== Dataset excerpts ==
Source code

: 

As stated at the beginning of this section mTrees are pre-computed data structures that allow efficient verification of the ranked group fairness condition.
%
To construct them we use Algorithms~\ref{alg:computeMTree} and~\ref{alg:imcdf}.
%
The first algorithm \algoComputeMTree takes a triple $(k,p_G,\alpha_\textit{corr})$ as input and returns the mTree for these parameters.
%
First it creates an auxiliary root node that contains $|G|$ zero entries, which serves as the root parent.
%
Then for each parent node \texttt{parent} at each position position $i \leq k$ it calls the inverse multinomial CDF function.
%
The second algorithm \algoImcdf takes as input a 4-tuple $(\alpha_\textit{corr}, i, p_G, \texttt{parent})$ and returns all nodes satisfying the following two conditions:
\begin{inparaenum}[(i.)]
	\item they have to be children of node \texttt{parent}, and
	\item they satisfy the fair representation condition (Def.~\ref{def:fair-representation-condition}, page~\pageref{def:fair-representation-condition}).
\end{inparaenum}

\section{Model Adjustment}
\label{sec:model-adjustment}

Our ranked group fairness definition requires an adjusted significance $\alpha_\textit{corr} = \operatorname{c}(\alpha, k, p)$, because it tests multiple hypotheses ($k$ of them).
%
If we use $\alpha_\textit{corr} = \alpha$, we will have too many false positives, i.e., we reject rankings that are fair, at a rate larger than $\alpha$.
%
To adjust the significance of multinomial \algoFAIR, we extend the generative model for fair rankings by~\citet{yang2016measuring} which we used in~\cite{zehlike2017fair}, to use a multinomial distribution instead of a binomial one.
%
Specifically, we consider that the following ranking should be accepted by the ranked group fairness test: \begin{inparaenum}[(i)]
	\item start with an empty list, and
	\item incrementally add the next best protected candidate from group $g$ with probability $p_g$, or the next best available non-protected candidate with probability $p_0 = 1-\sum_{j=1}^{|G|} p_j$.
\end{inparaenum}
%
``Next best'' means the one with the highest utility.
===
== Dataset excerpts ==
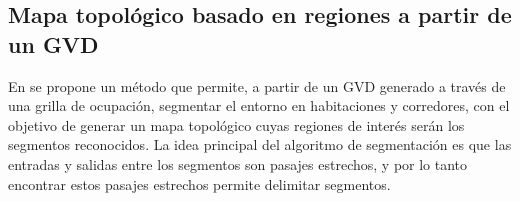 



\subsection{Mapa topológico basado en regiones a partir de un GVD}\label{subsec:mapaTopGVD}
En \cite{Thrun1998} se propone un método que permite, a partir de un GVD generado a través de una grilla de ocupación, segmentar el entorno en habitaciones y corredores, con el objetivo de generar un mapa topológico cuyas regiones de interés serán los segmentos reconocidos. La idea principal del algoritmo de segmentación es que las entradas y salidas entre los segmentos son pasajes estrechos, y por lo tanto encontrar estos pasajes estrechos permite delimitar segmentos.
===
== Dataset excerpts ==
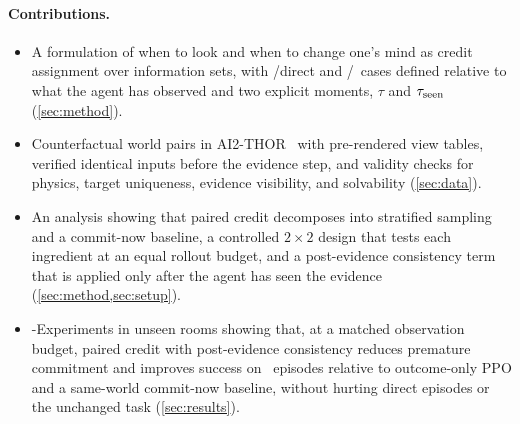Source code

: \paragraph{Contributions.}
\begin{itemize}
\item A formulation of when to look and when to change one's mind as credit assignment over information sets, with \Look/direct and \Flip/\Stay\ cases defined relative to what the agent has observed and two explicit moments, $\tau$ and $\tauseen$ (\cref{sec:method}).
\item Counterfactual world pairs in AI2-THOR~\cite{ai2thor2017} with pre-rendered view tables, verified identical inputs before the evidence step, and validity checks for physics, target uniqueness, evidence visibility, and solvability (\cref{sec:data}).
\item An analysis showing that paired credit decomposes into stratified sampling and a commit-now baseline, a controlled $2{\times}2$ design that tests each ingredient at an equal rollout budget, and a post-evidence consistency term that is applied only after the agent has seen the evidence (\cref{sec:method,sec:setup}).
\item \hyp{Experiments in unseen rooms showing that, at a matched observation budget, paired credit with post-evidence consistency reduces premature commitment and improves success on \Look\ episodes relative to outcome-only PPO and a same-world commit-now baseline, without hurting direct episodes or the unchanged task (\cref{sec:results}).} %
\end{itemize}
===
▶ **Exercise instructions**
Looking at the material, work out the number of lines holding "group", and write that number alone.

▶ **Output**
4